**Pictures paired with source code:**

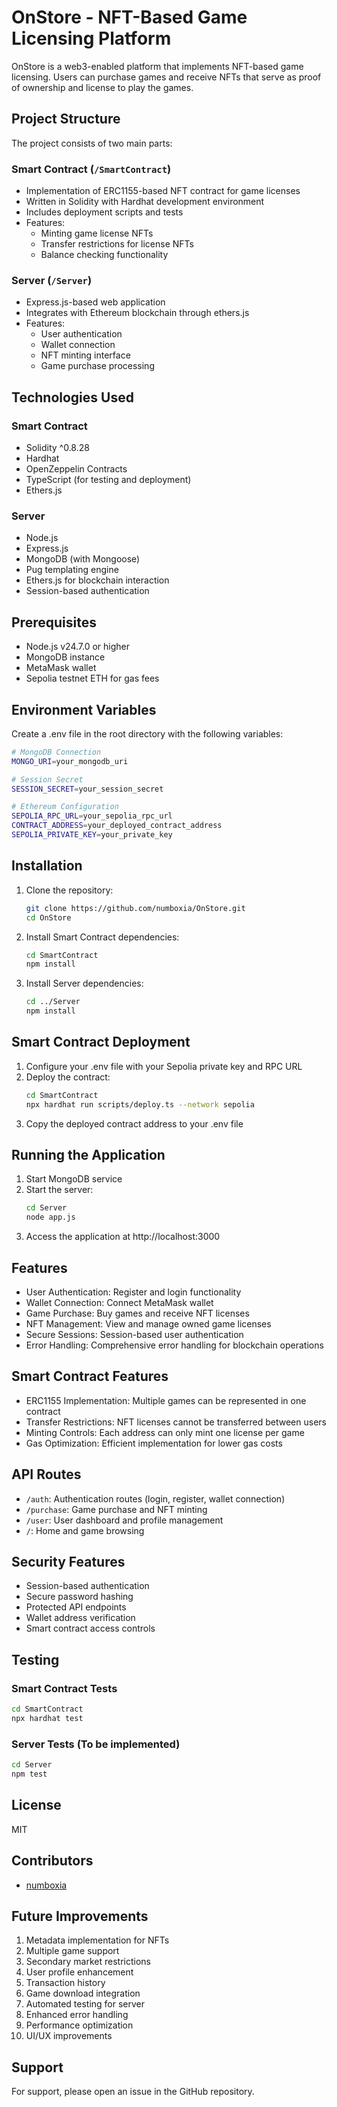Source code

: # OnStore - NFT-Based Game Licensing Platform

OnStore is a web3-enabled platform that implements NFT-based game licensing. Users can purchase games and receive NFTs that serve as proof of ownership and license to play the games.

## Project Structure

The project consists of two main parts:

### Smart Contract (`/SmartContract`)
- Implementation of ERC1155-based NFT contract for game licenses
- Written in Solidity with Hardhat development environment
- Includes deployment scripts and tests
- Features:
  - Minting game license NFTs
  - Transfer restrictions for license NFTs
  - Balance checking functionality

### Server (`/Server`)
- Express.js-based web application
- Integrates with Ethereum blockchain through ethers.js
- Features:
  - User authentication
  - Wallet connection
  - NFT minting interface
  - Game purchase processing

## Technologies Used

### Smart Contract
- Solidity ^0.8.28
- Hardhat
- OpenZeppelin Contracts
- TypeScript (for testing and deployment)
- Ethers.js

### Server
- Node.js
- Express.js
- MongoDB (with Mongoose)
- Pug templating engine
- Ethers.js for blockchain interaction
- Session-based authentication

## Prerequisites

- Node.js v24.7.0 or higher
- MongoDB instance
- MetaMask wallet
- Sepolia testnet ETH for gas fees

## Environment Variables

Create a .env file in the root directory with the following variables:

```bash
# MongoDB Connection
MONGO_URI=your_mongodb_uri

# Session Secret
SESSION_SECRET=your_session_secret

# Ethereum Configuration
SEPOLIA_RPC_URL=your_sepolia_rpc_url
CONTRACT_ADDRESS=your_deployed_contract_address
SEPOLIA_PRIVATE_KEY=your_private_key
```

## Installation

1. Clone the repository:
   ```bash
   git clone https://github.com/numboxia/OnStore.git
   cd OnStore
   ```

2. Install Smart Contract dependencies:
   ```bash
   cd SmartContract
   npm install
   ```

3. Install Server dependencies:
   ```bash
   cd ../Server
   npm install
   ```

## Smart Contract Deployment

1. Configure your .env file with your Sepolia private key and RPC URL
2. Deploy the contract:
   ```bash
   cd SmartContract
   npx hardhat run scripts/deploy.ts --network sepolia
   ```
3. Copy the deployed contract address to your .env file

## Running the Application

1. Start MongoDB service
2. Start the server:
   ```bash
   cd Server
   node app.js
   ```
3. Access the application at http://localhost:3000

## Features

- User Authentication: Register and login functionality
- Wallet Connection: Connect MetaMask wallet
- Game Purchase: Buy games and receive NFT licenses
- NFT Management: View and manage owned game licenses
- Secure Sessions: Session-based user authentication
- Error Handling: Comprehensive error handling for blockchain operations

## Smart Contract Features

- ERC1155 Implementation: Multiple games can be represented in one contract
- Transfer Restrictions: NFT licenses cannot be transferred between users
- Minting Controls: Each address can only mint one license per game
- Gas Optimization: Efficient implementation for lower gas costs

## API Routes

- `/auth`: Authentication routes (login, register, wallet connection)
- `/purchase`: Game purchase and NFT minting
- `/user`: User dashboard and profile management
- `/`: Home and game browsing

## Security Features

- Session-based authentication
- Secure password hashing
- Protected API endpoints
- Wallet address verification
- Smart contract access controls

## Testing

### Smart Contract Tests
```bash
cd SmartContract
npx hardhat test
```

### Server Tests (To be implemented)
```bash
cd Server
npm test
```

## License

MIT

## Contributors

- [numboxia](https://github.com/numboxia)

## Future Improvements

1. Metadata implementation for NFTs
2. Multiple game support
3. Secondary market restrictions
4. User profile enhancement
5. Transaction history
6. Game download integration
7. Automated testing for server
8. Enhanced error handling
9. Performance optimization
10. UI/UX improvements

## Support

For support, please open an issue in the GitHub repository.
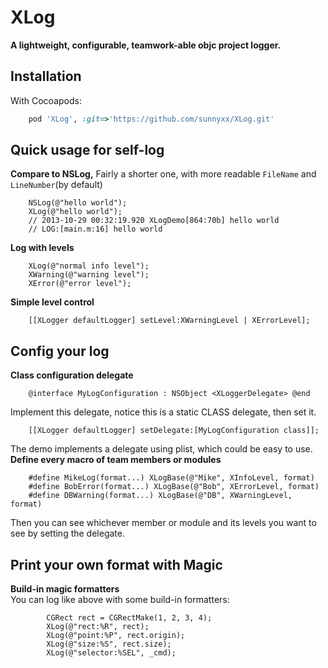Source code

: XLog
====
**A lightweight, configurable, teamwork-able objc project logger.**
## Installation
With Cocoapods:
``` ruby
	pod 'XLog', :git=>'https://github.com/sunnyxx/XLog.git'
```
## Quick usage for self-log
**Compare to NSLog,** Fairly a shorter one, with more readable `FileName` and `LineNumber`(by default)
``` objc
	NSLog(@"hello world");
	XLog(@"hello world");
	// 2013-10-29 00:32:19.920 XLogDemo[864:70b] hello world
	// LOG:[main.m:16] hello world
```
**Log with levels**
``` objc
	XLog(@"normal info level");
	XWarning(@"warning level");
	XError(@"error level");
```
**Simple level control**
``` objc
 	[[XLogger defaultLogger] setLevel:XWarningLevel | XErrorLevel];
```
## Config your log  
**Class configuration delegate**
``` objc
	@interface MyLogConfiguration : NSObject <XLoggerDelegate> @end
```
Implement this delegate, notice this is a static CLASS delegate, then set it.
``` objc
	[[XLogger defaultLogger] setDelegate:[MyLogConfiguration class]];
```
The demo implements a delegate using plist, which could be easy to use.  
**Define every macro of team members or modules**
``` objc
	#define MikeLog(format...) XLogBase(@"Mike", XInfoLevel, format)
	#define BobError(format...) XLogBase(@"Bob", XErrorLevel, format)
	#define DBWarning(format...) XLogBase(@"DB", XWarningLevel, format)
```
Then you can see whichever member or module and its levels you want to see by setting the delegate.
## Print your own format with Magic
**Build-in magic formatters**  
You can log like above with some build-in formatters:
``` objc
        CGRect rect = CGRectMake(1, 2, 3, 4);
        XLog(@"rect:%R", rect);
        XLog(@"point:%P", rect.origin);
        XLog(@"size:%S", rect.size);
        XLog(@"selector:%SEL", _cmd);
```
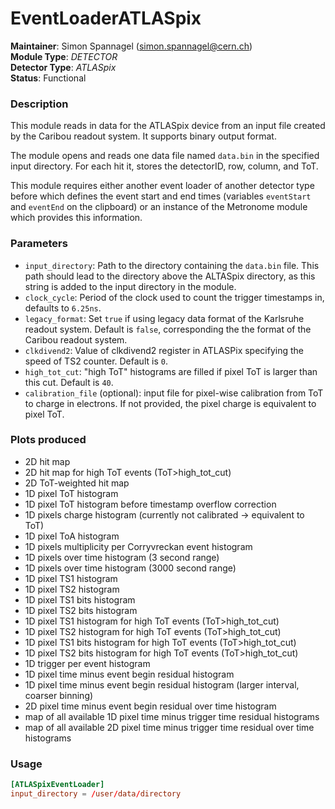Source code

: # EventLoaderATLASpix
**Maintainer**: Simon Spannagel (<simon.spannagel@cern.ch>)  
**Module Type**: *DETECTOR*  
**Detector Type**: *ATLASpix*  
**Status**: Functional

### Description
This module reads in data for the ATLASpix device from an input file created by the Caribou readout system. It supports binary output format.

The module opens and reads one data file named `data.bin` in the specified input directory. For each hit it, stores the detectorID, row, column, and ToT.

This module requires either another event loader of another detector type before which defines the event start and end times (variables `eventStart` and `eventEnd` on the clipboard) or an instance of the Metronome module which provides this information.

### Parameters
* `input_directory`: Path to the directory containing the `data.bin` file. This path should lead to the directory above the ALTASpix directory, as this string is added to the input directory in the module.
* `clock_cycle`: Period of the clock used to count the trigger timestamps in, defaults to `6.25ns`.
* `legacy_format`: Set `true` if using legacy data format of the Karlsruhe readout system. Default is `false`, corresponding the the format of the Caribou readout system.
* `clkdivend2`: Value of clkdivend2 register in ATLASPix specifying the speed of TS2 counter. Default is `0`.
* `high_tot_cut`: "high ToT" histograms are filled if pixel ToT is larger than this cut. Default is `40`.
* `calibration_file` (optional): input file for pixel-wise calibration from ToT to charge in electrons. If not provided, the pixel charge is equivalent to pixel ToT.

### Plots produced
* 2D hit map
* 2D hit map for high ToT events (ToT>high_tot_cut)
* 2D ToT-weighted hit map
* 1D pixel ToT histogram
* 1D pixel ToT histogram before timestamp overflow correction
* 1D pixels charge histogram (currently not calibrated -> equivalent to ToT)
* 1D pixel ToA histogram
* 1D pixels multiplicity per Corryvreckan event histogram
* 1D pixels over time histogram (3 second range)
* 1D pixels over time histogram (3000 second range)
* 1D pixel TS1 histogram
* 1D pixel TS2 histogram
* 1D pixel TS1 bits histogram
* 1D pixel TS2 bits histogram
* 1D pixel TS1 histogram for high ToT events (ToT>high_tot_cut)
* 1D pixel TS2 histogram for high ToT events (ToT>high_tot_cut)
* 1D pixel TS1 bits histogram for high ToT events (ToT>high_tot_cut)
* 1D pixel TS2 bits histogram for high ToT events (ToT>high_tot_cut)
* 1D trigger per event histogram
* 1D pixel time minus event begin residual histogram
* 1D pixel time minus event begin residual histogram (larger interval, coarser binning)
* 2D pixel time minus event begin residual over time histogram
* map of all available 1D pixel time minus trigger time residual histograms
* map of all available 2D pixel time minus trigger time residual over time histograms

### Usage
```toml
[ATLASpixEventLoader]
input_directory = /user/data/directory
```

**Description of the task:** The response should consist of the lines above from the first through the one containing "- Includes deployment scripts and tests", transcribed exactly, with every picture left out.

**Finished task:**
Source code

: # OnStore - NFT-Based Game Licensing Platform

OnStore is a web3-enabled platform that implements NFT-based game licensing. Users can purchase games and receive NFTs that serve as proof of ownership and license to play the games.

## Project Structure

The project consists of two main parts:

### Smart Contract (`/SmartContract`)
- Implementation of ERC1155-based NFT contract for game licenses
- Written in Solidity with Hardhat development environment
- Includes deployment scripts and tests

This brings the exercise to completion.